What this task involves →
Please show every line in the entries below that includes the word "Flood".

Exercise input →
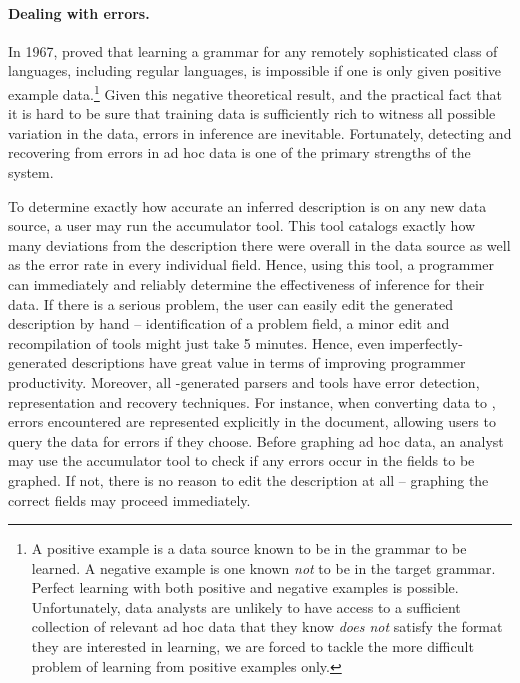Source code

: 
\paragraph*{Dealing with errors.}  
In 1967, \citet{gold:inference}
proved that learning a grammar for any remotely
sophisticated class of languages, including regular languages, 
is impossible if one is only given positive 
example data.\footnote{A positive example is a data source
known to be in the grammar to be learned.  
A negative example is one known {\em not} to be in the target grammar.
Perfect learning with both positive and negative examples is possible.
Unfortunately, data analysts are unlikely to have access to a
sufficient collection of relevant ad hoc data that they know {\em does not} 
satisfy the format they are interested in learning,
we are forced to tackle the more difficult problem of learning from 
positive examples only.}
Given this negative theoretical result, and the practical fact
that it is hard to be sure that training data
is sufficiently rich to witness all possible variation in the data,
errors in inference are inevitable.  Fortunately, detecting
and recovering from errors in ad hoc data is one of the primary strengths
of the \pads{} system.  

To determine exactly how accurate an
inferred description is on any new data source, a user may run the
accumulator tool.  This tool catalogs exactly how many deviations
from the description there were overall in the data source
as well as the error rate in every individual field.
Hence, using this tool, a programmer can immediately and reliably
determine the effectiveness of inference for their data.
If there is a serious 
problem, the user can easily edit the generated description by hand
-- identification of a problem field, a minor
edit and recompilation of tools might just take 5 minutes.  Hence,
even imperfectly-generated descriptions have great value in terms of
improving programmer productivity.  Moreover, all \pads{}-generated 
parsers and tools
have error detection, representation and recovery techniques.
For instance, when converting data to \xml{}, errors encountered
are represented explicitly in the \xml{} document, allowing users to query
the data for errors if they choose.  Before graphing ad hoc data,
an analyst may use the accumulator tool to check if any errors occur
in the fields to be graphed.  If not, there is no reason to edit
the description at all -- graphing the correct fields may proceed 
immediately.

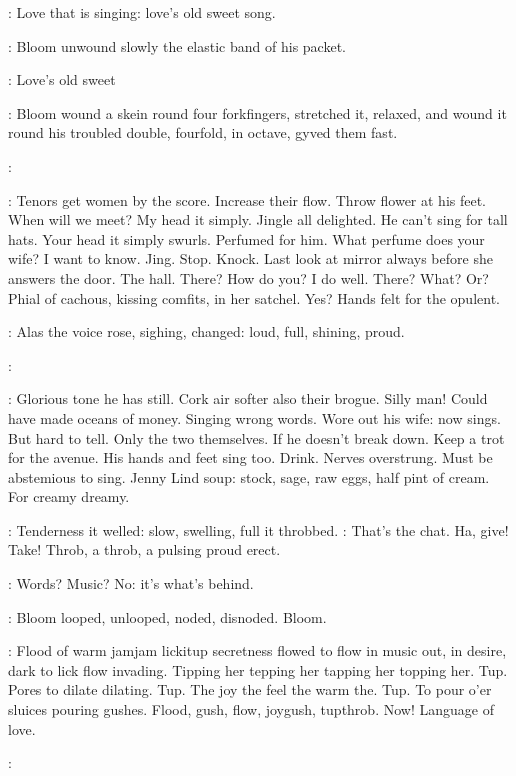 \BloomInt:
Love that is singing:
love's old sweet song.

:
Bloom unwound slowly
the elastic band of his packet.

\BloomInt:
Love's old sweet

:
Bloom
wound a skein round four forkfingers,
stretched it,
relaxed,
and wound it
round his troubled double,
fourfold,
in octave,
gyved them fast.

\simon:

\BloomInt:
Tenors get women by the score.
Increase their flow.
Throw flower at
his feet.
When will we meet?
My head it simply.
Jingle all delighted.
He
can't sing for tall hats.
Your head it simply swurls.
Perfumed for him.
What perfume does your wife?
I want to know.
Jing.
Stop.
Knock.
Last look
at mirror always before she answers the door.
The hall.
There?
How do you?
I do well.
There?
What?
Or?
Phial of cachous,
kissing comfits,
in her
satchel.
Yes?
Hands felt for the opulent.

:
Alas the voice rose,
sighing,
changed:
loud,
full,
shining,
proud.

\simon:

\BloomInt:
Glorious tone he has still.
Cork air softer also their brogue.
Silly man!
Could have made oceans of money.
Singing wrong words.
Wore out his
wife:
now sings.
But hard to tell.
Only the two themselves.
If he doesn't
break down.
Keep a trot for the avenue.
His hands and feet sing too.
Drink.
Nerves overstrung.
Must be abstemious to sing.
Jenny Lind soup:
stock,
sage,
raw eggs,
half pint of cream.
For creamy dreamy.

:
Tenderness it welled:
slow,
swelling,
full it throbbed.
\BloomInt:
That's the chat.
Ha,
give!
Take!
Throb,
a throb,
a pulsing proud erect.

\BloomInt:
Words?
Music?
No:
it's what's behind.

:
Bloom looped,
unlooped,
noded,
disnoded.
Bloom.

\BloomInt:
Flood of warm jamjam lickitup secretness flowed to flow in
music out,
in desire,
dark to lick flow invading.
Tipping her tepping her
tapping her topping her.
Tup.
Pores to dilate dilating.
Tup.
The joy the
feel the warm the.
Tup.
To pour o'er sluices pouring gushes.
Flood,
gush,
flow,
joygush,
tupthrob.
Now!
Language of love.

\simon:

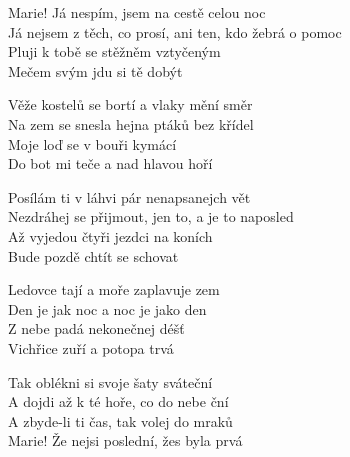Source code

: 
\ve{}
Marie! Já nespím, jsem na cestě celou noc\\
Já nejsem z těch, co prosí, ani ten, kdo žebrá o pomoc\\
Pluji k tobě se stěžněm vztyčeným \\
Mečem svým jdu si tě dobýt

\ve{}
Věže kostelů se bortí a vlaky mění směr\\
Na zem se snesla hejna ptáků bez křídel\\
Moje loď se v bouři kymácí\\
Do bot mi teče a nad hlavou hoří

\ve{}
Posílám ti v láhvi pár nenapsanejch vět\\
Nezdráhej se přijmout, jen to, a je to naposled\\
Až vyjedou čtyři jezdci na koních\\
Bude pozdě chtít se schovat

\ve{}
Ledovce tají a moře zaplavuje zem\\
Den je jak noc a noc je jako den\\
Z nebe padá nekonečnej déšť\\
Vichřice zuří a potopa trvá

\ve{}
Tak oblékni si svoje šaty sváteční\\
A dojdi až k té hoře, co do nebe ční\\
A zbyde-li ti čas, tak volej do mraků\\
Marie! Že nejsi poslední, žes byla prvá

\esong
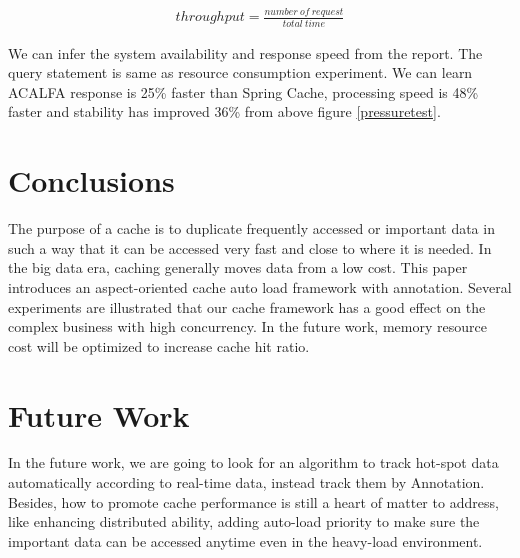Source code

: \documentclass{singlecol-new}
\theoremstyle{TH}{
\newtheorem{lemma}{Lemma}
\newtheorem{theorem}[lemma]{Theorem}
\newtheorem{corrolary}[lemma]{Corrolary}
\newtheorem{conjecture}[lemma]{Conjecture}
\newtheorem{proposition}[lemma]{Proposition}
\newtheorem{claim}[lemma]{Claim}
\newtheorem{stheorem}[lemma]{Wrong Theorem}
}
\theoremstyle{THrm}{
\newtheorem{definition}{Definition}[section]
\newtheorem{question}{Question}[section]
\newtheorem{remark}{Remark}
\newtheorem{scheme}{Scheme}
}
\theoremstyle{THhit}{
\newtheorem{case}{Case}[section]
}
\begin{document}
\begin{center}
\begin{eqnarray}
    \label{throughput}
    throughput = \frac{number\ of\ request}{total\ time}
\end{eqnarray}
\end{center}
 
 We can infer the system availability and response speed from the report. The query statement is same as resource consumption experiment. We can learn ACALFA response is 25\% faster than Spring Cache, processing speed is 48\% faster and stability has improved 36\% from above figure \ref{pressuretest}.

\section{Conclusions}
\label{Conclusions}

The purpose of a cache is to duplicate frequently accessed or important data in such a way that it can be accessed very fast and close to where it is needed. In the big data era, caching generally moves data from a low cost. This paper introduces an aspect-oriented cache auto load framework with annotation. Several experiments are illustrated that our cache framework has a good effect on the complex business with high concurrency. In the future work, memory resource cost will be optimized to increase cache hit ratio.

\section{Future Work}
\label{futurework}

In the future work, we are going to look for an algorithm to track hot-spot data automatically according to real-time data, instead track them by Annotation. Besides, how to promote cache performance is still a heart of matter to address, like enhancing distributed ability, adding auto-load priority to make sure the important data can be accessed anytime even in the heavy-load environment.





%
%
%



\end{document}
* * *
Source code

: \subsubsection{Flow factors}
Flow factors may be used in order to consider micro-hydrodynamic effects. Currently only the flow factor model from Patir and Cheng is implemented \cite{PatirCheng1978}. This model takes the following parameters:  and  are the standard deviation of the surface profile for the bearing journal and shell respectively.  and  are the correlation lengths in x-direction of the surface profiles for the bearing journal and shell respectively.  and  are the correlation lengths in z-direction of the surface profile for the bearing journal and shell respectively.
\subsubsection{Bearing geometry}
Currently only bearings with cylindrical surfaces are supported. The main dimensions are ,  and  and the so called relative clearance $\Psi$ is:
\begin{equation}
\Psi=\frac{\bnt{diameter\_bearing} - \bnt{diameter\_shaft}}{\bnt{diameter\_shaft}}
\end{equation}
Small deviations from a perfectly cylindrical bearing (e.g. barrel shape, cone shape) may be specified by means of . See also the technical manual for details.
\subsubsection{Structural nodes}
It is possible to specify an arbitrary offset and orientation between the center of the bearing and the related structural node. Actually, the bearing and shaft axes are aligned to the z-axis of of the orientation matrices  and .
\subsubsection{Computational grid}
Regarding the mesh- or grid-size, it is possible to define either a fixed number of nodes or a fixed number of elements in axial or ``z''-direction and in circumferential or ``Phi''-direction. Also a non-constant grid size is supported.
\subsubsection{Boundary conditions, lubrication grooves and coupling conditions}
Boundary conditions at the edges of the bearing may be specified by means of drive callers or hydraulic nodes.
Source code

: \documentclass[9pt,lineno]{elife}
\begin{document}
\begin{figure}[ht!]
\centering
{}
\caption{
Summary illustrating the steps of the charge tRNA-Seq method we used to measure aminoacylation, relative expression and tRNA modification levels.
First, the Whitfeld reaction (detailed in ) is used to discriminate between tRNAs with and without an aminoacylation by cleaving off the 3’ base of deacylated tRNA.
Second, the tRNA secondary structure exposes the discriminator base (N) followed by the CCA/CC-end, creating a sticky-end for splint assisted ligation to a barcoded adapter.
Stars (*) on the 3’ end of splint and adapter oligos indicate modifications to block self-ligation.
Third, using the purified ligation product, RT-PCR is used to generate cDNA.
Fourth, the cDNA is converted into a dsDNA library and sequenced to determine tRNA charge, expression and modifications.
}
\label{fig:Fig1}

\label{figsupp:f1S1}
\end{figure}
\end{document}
* * *
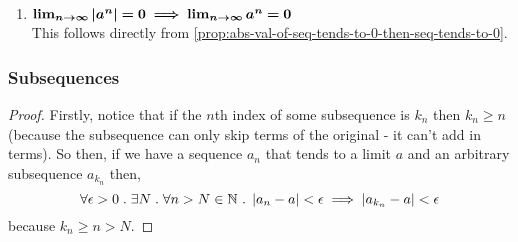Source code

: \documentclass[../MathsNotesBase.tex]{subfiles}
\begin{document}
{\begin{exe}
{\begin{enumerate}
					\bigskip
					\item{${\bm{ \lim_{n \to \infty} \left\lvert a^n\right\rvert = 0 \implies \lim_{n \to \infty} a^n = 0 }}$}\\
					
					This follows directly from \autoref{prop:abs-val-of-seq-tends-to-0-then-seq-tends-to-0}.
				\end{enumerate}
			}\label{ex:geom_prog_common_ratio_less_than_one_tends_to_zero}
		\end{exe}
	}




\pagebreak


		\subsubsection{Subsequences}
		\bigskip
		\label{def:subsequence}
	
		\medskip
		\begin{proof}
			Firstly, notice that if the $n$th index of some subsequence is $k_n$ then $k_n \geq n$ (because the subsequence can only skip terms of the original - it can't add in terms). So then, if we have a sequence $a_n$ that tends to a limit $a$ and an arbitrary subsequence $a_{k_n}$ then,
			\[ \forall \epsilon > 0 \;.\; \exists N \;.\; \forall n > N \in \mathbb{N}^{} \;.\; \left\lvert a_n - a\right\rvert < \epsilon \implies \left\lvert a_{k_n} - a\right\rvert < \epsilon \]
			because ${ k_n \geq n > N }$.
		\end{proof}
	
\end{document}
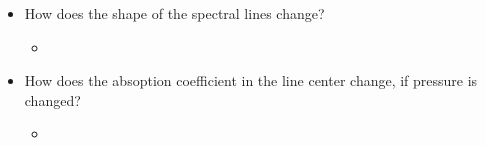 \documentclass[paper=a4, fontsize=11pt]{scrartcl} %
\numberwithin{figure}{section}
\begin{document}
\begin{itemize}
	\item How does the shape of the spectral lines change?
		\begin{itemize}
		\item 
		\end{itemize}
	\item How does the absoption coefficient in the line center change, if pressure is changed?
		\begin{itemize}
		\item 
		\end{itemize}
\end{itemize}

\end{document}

Result of the exercise →
Flood of warm jamjam lickitup secretness flowed to flow in
Flood,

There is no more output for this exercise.